Common gene links obesity to diabetes
The P53 tumor suppressor gene helps every bit of our general metabolism work. A new study reveals how it may have functioned in our early ancestors — and how when mutated, it turns into cancer.
Metabolism comes in two phases: anabolism, which produces chemical compounds needed for cells to function — and catabolism, the breakdown of molecules to make energy which also produces waste. What we eat, nutrition, is the key to metabolism. It provides fuel to be broken down into calories — the energy units essential in building, upkeep, and repair of tissues.
P53 is a tumor suppressor gene known as the "guardian of the genome" as it normally protects against cancer, unless mutated or made inactive when it is then found in the majority of cancers.
Now, researchers at The Wistar Institute make the case that p53 is also the "guardian of obesity." They found that a variant of P53 is heavily related to metabolism, the breakdown of foods to build and rebuild cells, but may also lead to obesity and type 2 diabetes.
Their study results are published in the journal Cell Reports.
To understand why this crucial gene functions so differently across human populations, Maureen Murphy PhD, professor and program leader of the Molecular and Cellular Oncogenesis Program at Wistar, and her colleagues have focused on SNPs (single nucleotide polymorphisms).
SNPs are single gene variations at points along a DNA sequence.
In p53, the most common SNP occurs on the amino acid 72, coding for either of two amino acids: Proline (P72) or Arginine (R72).
For decades, the R72 variant (ARGININE) in p53 was found in people who lived farther away from the Equator — in colder climates — along with an increase in body mass and a susceptibility to type 2 diabetes. But, no one understood why.
Murphy and her colleagues examined mice with either the P72 (Proline) variant or the R72 (Arginine) variant to find the answer. Both types of mice were fed a normal diet for 10 weeks and then given a high-fat diet for eight weeks.

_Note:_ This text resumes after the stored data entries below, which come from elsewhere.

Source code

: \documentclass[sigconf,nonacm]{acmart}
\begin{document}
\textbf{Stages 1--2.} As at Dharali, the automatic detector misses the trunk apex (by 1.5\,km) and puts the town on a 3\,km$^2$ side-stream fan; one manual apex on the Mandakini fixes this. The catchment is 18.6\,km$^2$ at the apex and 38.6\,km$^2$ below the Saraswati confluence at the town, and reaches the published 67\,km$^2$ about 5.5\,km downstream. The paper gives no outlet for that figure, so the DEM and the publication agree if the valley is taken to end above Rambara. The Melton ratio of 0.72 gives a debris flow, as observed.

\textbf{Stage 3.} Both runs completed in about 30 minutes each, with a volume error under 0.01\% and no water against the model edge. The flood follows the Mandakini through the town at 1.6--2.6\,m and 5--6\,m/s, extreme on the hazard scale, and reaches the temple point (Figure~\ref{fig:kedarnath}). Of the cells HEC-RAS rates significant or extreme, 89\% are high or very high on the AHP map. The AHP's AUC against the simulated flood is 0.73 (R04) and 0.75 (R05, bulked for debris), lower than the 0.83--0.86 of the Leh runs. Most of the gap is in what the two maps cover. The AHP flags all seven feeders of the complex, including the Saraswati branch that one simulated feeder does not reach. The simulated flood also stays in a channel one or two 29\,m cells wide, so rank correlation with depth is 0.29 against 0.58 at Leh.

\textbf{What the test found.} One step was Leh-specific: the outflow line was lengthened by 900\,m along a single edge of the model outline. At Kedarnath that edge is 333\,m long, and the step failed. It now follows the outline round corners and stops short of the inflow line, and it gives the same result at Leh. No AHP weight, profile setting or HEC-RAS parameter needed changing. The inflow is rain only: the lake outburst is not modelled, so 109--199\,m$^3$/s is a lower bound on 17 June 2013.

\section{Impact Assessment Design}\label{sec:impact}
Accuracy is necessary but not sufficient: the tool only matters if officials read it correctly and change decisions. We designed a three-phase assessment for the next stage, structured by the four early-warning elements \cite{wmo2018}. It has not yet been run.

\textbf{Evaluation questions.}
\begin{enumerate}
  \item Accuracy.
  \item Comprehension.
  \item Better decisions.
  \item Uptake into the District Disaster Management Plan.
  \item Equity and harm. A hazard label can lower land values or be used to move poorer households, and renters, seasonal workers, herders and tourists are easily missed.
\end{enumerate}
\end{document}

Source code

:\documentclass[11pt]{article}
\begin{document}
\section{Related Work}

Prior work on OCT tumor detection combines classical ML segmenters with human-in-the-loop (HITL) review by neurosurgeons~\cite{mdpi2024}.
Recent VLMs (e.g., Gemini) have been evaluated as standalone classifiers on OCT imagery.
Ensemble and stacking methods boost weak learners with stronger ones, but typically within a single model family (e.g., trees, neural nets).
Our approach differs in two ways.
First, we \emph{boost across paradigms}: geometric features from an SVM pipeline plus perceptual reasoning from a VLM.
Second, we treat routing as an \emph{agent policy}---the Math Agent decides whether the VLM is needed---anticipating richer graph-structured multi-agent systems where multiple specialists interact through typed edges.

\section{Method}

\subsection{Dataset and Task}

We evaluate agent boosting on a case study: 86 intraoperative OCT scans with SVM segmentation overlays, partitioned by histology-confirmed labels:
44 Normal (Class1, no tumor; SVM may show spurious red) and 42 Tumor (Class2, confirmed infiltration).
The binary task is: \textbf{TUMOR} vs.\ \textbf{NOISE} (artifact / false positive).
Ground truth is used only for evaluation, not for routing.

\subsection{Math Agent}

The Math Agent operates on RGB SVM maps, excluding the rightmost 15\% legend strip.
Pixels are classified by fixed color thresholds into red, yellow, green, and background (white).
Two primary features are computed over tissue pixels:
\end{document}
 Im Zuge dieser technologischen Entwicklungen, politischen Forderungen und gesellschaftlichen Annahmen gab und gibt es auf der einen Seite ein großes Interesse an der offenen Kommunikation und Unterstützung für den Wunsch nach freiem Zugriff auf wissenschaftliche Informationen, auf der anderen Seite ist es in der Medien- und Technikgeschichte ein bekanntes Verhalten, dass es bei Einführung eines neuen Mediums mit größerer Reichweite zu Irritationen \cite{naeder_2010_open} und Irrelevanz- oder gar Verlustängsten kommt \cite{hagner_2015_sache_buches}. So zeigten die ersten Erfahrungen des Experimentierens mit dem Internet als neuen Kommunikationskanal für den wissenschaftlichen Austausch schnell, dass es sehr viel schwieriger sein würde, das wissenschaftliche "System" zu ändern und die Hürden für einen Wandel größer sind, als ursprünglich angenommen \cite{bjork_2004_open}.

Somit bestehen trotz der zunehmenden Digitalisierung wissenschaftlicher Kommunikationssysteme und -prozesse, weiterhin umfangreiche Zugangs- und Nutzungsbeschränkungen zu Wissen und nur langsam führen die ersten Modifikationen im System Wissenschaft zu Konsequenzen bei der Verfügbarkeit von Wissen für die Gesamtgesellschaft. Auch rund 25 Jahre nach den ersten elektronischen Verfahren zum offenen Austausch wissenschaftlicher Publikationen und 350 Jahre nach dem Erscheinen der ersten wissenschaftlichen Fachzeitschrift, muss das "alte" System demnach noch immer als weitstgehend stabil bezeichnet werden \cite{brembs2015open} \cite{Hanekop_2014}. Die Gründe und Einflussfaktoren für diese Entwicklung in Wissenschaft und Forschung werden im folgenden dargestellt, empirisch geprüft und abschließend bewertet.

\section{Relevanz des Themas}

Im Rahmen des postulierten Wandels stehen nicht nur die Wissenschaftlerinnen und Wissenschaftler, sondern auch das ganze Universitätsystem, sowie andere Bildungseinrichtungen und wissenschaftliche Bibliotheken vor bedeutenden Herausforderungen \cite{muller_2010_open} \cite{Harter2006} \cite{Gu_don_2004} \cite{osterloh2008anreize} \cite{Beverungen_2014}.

While on the normal diet, R72 (Arginine) variant mice showed a mild increase in weight gain, but a much more significant weight gain when switched to a high-fat diet — at least a 20 percent greater increase in body fat in R72 (Arginine) mice than in P72 (Proline) mice.
Glucose tolerance tests showed that following a high fat diet, R72 (Arginine) mice developed pre-diabetic symptoms and insulin resistance.
To confirm that a high-fat diet led to metabolic disorders in R72 (Arginine) mice, researchers fed the two groups a normal diet for 18 weeks instead of switching to a high-fat diet. No difference in glucose tolerance was observed between the two groups, confirming that the high-fat diet was responsible for the negative metabolic changes.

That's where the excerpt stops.